• _Exercise directions_
Only the lines that hold the word "caption" are wanted from this listing.

Provided data section start

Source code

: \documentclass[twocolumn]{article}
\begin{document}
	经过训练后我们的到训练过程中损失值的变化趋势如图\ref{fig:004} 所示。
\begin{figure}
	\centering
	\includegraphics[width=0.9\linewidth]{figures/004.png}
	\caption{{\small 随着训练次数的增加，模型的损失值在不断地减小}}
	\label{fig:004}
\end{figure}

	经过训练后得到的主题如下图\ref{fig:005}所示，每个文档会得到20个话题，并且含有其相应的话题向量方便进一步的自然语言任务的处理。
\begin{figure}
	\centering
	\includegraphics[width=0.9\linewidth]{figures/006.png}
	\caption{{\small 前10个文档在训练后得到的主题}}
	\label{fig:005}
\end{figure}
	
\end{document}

Provided data section end
Provided data section start

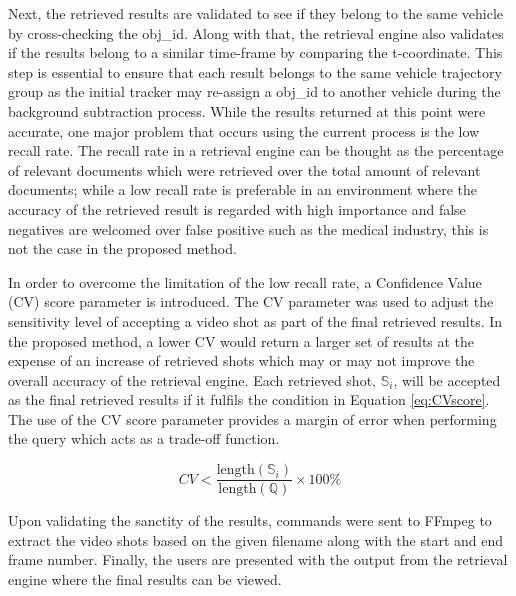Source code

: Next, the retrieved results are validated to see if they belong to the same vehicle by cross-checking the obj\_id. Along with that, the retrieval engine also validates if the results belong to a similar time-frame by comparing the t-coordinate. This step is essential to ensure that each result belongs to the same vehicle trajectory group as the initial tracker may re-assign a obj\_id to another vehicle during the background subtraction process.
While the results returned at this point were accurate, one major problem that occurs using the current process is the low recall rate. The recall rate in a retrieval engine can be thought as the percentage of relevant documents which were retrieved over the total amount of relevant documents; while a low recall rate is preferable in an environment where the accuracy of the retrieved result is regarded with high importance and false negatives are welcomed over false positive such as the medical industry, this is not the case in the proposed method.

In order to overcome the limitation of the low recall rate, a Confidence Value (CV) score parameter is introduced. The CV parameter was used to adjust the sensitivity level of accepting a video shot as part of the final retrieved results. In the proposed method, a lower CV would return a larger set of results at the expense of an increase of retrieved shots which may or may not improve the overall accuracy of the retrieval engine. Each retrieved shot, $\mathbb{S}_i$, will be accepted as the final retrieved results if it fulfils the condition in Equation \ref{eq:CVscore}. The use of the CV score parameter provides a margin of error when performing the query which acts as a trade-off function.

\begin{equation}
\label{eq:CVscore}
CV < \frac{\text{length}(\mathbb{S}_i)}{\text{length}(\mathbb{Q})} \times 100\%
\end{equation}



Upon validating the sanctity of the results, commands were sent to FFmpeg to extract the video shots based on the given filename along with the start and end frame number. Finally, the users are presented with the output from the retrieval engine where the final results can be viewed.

Provided data section end

• _Answer space_
	\caption{{\small 随着训练次数的增加，模型的损失值在不断地减小}}
	\caption{{\small 前10个文档在训练后得到的主题}}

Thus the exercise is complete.